The reason for the change in assignments, according to the chairman of Plant City’s science department, Ralph Aversa, is this: The Florida legislature, as part of an effort to raise requirements in four core subjects, declared in 1982 that as of next spring, a student must earn three Carnegie units in science in order to graduate from a high school in the state--and Plant City has not been able to find enough qualified teachers for the extra classes formed to meet the new requirement.

In the name of “excellence,” virtually all of the states--48 by the last count of the U.S. Education Department--have recently rewritten or are planning to rewrite their graduation requirements. Most have followed the recommendation of the National Commission on Excellence in Education that students be made to spend more time studying the so-called “New Basics"--mathematics, science, English, social studies, and, to a lesser extent, computer literacy. The reshaping of graduation requirements in this way has become a cornerstone of school-reform plans nationwide.

But there are indications that efforts to increase students’ exposure to core academic subjects may be jeopardized by the absence of capable teachers in many of the additional classes being created to accomplish that goal.

The rules governing the teaching workforce, the tendency of school systems to fill vacancies on the basis of convenience and cost savings, and the apparent inability so far of incentive programs to lure significant numbers of new candidates into teaching have already begun, some educators say, to undermine recently enacted mandates in some states.

Evidence Emerging

These circumstances are now affecting the fields of mathematics and science, where increased competition from business and industry had already created shortages of teachers.

But some states, including Florida, are also projecting school-reform-related shortages within the next few years in English and social studies, areas where there has been a surplus of teachers in recent years. The extent of such shortages nationally will probably not become clear for several years, when new graduation requirements are in place in all the states that have recently enacted them.

The U.S. Education Department predicts, moreover, that one million new teachers will be needed nationwide between 1986 and 1990 just to replace existing teachers and to meet projected enrollment growth.

“What I see coming is a higher quantity but a lower quality of instruction in subjects like mathematics and science,” said Robert S. Lumsden, director of mathematics, science, and computer education for the Florida Department of Education. “Any time you have poor teachers, you risk giving students a bad impression of the subject. So what’s the point of giving students more science if they end up hating it?”

Underqualified Teachers

Educators at all levels in states where graduation requirements have been readjusted report that many underqualified and unqualified teachers are moving into newly created mathematics and science classes.

One reason for this, they say, is that widely adopted and much-publicized programs offering financial incentives to would-be mathematics and science teachers have not been as successful as expected in the few states where they have already been put in place.

“It hasn’t made an impact yet on the numbers in the mathematics- and science-education programs. We’re probably just financing those who would go into it anyway,” said Akeel Zaheer, director of the incentive program in Kentucky. Under that state’s program, individuals training or retraining to be math or science teachers are eligible for a “forgivable” college loan of $1,250 for each semester they agree to teach in a Kentucky public school after graduation.

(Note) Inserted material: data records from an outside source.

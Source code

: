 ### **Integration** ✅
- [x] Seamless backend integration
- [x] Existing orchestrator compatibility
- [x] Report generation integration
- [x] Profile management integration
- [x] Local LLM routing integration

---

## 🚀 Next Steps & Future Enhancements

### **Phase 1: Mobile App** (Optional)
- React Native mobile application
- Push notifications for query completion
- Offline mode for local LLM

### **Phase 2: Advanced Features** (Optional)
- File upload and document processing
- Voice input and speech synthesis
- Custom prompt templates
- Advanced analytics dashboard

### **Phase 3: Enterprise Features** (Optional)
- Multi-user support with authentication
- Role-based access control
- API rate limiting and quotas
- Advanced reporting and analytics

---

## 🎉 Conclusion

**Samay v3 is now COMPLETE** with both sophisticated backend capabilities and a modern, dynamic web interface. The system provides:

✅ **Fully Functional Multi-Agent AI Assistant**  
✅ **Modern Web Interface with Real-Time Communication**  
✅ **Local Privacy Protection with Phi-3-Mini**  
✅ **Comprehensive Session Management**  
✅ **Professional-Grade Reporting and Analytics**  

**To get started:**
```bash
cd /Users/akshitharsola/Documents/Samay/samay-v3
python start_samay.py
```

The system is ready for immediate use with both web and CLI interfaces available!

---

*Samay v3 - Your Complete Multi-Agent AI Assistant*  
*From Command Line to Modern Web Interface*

According to Mr. Akeel, who noted that the state plans to publicize the incentive effort more widely, 350 teachers have been trained or retrained under the program, now in its third year.

In Florida, officials have been unable to find enough applicants for a similar project launched last January. The state legislature appropriated funds for 150 loans of $4,000 an-nually, but 30 of this year’s loans remain unclaimed. Officials attribute this, in part, to the newness of the program.

In some cases, the gap is being filled by increasing the workload of those already on school faculties.

Many school systems in Florida have taken advantage of an optional program passed by the legislature to expand their school day to seven periods. At Leon High School in Tallahassee, this has meant that science and mathematics teachers teach an average of 175 students in six periods, compared with 145 students in five periods. The school’s principal, J. Michael Conley, said the increased load has been such a burden on teachers that “we are reaching the point of diminishing returns.”

Says Bill G. Aldridge, executive director of the National Science Teachers Association about the new course loads: “Preparation time is down to almost nothing, labs are being cut out, and there is virtually no time for individual instruction.”

Transferring Teachers

Unable to staff the growing number of mathematics and science courses with new teachers, many school systems have resorted to filling positions with teachers trained in other subjects.

“The shortage of math teachers is unbelievable, and the people filling those slots are being transferred from other fields,” says Nicholas J. Rubino, program director of mathematics for the Boston Public Schools. “In general, students suffer tremendously when that happens.”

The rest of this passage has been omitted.